After the Spanish Civil War interrupted their careers, the couple worked in New York, San Juan, Buenos Aires, Havana and Caracas, occasionally starring in movies. They arrived to Mexico City in late 1940 and made their stage debut at the Teatro Follies, in a show headlined by the popular Mexican comedian Cantinflas. Despite early struggles to become household names, Mapy achieved Mexican film stardom in late 1941 and the couple settled in Mexico City. Initially, Fernando Cortés played supporting roles in his wife's films. He then made a successful debut as director with La pícara Susana (1945), a comedy vehicle for his wife.

In March 1954, Fernando and Mapy Cortés returned to Puerto Rico to help launch local television.
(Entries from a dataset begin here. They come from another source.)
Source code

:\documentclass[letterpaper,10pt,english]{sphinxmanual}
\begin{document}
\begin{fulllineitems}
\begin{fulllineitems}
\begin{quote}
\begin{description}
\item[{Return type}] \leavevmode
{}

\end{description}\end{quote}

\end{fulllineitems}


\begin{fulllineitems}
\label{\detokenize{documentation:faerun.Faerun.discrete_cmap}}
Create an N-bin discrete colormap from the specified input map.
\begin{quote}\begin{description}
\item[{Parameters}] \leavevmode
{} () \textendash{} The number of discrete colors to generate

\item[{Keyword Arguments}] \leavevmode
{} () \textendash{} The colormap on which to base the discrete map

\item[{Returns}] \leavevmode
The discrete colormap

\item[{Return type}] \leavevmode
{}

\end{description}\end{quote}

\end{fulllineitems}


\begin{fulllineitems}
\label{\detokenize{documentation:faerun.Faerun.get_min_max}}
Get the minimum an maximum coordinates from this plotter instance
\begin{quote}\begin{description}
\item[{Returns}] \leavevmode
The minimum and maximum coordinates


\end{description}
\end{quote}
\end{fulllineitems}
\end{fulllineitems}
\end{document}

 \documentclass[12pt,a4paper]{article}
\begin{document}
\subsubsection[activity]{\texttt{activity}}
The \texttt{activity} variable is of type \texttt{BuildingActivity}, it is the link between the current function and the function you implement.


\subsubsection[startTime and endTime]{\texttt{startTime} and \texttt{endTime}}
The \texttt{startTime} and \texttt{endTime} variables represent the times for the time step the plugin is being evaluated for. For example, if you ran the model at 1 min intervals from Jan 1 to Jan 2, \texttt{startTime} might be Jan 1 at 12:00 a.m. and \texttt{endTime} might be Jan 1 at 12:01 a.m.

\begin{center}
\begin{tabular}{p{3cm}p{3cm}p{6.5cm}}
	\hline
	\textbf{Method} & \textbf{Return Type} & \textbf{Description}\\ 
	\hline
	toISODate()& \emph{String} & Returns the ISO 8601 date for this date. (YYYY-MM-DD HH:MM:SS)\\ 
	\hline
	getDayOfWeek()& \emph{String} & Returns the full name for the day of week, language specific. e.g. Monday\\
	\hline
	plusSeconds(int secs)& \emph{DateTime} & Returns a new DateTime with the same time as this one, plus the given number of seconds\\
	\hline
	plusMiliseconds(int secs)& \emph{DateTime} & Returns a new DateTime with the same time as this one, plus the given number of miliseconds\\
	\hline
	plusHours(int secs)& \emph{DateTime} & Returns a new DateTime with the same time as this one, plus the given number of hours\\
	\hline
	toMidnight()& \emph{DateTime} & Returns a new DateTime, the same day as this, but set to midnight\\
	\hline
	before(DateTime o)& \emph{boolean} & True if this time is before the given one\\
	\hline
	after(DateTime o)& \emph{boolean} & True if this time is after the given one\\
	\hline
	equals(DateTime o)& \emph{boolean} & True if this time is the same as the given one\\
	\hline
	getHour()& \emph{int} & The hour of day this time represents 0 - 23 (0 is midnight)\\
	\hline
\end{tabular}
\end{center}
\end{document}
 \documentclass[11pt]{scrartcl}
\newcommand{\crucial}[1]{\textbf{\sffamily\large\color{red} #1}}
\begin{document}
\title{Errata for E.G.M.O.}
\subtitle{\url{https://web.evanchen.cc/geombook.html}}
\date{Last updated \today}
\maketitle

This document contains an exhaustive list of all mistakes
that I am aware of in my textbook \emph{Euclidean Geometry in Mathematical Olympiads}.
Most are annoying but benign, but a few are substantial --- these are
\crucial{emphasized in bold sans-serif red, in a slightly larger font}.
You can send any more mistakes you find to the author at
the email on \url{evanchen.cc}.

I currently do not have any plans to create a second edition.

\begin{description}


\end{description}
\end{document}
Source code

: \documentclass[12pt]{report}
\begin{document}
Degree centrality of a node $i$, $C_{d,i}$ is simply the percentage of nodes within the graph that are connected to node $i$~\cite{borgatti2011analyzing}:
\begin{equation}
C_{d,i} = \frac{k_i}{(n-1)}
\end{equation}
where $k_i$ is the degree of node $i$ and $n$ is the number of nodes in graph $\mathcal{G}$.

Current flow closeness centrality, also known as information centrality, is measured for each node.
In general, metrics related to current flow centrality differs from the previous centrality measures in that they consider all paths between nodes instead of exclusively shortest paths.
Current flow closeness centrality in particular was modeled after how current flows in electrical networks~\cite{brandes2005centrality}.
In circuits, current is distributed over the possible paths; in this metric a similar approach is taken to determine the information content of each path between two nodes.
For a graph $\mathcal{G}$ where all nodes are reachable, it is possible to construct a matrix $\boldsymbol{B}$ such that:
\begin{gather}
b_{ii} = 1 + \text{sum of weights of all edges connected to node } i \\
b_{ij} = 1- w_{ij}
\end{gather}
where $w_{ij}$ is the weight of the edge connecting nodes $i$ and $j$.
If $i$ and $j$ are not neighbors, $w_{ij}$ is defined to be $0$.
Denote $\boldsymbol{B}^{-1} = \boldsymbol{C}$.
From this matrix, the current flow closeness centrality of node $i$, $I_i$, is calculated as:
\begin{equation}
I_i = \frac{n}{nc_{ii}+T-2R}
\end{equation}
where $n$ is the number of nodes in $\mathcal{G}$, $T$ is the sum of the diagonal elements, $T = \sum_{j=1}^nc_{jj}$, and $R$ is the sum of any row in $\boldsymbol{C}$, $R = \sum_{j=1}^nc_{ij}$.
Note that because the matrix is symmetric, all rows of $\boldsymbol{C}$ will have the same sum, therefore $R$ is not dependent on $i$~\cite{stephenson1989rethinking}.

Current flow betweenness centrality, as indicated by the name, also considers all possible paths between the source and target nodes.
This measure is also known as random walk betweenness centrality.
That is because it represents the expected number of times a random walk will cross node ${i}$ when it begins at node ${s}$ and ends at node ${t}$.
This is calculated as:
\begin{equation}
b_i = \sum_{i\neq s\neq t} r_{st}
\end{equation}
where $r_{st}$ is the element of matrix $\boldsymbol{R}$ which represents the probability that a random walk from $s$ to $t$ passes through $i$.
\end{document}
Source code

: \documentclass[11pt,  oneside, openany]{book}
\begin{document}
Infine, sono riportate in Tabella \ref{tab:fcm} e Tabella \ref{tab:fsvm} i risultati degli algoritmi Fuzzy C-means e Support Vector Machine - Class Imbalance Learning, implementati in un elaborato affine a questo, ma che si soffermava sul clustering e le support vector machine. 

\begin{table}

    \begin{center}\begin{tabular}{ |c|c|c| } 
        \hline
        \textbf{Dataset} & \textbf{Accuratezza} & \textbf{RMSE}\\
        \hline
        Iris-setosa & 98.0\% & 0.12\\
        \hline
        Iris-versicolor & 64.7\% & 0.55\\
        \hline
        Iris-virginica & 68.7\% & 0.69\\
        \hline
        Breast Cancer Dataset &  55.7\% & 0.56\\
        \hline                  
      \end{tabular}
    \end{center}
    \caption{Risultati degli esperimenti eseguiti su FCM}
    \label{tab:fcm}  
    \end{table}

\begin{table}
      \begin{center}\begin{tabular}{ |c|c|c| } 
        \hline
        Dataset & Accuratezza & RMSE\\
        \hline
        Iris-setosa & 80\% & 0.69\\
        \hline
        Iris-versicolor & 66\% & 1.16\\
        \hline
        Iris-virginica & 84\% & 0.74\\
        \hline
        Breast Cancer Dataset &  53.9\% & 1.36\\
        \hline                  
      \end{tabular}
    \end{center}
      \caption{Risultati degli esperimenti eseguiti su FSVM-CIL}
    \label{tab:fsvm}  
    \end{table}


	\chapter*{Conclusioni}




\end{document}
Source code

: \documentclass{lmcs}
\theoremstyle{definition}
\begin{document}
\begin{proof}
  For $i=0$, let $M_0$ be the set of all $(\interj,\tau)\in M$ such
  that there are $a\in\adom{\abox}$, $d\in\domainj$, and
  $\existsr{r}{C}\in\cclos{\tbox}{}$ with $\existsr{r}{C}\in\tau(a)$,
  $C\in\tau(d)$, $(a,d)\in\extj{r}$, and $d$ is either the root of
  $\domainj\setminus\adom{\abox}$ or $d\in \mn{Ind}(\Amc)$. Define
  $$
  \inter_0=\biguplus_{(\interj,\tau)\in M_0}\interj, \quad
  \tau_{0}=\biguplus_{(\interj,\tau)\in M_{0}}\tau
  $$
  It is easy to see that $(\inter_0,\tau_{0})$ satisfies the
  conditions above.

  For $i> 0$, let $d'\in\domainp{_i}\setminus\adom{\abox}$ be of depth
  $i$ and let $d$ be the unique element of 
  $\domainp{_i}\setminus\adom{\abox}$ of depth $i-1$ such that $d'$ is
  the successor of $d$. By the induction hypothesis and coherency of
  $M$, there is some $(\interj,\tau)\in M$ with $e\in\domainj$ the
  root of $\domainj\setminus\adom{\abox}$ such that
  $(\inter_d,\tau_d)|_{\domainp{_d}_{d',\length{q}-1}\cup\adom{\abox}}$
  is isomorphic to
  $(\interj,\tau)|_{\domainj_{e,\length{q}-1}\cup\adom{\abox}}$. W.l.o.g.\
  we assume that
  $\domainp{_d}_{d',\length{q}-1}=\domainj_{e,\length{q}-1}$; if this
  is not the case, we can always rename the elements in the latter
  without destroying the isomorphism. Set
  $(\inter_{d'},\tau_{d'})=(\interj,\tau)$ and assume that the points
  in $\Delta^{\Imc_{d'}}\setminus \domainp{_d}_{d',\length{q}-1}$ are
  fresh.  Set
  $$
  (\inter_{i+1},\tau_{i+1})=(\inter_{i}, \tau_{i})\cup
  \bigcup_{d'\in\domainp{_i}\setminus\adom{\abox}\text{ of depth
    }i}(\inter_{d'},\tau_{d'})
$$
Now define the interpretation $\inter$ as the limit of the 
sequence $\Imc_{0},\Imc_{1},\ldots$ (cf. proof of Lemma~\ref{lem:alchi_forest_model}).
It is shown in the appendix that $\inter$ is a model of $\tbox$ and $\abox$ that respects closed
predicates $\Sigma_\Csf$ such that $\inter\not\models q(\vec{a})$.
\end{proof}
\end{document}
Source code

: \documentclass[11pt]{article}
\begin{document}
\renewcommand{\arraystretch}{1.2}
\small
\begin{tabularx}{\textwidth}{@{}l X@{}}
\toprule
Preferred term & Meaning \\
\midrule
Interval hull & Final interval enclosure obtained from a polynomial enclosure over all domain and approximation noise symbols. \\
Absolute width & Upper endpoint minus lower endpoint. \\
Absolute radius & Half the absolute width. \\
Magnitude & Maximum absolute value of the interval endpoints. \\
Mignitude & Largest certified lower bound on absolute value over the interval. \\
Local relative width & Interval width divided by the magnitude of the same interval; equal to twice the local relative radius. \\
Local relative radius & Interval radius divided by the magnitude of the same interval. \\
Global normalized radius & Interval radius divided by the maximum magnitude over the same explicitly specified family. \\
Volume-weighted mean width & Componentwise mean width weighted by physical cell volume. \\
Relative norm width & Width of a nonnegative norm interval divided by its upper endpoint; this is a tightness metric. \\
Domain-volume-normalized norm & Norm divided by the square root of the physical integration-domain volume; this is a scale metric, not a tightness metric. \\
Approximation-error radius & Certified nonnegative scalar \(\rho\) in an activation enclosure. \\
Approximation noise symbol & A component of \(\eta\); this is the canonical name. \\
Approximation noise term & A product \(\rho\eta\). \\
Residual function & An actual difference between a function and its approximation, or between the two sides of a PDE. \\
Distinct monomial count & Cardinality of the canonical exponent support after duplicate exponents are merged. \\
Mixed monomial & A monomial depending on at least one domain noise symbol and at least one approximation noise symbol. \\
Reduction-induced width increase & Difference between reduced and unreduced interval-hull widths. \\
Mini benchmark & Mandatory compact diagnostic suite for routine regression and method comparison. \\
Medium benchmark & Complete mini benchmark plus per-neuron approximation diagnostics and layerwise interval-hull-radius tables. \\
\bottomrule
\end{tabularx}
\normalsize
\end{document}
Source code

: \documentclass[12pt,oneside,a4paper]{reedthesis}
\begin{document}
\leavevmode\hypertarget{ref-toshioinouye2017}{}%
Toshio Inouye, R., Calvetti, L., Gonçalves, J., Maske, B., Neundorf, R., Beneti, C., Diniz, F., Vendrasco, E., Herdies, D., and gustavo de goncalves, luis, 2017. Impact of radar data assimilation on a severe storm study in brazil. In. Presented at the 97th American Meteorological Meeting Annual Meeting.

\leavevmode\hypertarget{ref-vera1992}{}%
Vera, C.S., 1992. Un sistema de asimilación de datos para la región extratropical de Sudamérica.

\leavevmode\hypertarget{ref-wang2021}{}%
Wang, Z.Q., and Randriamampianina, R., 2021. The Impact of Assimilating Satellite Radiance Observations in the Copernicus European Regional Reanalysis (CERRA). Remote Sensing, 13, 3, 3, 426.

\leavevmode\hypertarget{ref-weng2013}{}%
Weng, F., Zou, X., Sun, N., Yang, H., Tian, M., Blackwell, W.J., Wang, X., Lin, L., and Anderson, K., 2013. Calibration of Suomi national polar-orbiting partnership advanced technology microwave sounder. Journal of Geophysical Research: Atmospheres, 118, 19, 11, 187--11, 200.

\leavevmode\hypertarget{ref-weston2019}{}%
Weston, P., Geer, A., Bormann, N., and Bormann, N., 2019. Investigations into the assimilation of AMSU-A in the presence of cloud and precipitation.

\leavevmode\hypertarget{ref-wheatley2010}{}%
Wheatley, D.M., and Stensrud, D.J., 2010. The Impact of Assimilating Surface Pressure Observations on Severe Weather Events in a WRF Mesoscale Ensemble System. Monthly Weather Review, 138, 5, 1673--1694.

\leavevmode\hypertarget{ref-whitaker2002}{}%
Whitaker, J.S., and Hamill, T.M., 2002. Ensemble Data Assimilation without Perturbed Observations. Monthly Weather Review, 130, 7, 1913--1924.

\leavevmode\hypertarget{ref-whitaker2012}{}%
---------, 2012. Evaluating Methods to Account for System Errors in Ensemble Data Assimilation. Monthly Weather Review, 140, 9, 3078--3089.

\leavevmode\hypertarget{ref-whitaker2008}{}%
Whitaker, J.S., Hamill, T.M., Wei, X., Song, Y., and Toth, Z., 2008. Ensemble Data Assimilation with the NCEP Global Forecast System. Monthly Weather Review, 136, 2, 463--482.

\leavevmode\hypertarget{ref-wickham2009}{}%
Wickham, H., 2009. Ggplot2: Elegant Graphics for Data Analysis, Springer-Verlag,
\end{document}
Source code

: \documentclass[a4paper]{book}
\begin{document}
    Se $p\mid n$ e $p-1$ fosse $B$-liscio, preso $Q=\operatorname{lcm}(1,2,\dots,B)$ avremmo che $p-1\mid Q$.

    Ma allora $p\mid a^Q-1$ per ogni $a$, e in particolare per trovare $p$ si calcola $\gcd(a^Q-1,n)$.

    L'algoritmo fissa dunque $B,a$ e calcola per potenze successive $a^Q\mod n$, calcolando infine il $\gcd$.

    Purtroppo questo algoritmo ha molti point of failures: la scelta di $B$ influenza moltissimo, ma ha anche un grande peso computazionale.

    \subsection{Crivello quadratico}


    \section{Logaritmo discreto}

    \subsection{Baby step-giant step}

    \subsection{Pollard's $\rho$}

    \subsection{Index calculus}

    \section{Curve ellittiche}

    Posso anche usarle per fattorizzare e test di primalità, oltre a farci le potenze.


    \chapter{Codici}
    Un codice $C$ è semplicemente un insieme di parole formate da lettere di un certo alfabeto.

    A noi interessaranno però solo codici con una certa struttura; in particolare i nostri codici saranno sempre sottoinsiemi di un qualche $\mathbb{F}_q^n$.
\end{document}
Cortés became the first director at WKAQ-TV, Channel 2, and the couple co-starred in Mapy y Papi, the first Puerto Rican sitcom. Despite their success on local TV, the couple returned the following year to Mexico City, which offered more opportunities. The couple starred in a Mexican version of their Puerto Rican sitcom and Mapy returned to the stage. Fernando Cortés became known as a reliable director of Mexican comedies on stage, television and film. After writing and directing star vehicles for his wife Mapy in the 1940s and comedians like Resortes and Tin-Tan in the 1950s, Fernando Cortés produced and directed Puerto Rican co-productions in the 1960s and launched the film career of La India María in the 1970s.

Filmography

As actor
Doña Francisquita (Hans Behrendt, 1934)
Usted tiene ojos de mujer fatal (Juan Parellada, 1936)
El amor gitano (Alfonso de Benavides, 1936)
La última melodía (Jaime Salvador, 1939)
The League of Songs (Chano Urueta, 1941)
The Five Nights of Adam (Gilberto Martínez Solares, 1942)
Yo bailé con Don Porfirio (Gilberto Martínez Solares, 1942)
Internado para señoritas (Gilberto Martínez Solares, 1943)
El globo de Cantolla (Gilberto Martínez Solares, 1943)
La guerra de los pasteles (Emilio Gómez Muriel, 1944)
La corte de Faraón (Julio Bracho, 1944)
La hija del regimiento (Jaime Salvador, 1944)
He Who Died of Love (Miguel Morayta, 1945)
 Mischievous Susana (Fernando Cortés,1945)
El amor las vuelve locas (Fernando Cortés, 1946)
El colmillo de Buda (Juan Bustillo Oro, 1949)
Las tandas del Principal (Juan Bustillo Oro, 1949)
Recién casados... no molestar (Fernando Cortés, 1950)
Tres citas con el destino (F. Rey, F. Fuentes & L. Klimovsky, 1954)

As writer/director
Mischievous Susana (1945)
Las casadas engañan de 4 a 6 (1945)
El amor las vuelve locas (1946)
Los maridos engañan de 7 a 9 (1946)
No te cases con mi mujer (1947)
Te besaré en la boca (1949)
El charro y la dama (1949)
El pecado de quererte (1949)
Recién casados... no molestar (1950)
La liga de las muchachas (1950)
Amanecer a la vida (1950)
El beisbolista fenómeno (1951)
Hay un niño en su futuro (1951)
Venezuela también canta / Olimpiadas musicales (1951)
El luchador fenómeno (1952)
Ni pobres ni ricos (1952)
The Loving Women (1953)
Mis tres viudas alegres (1953)
Miradas que matan (1953)
Viva la juventud (1955)
El campeón ciclista (1956)
Cómicos de la legua (1956)
Refifí entre las mujeres (1956)
El teatro del crimen (1956)
Pobres millonarios (1957)
 Puss Without Boots (1957)
Locos peligrosos (1957)
La odalisca No. 13 (1957)
Viaje a la luna (1957)
A sablazo limpio (1958)
A Thousand and One Nights (1958)
Échame a mí la culpa (1958)
Tres lecciones de amor (1958)
 Three Black Angels (1960)
 Comedians and Songs (1960)
El aviador fenómeno (1960)
Dios sabrá juzgarnos (1960)
La marca del muerto (1960)
Vacaciones en Acapulco (1960)
Un día de diciembre (1961)
Jóvenes y bellas (1961)
Quiero morir en carnaval (1961)
Los tres pecados (1965)
Luna de miel en condominio (1966)
Un latin lover en Acapulco (1967)
Me casé con un cura (1967)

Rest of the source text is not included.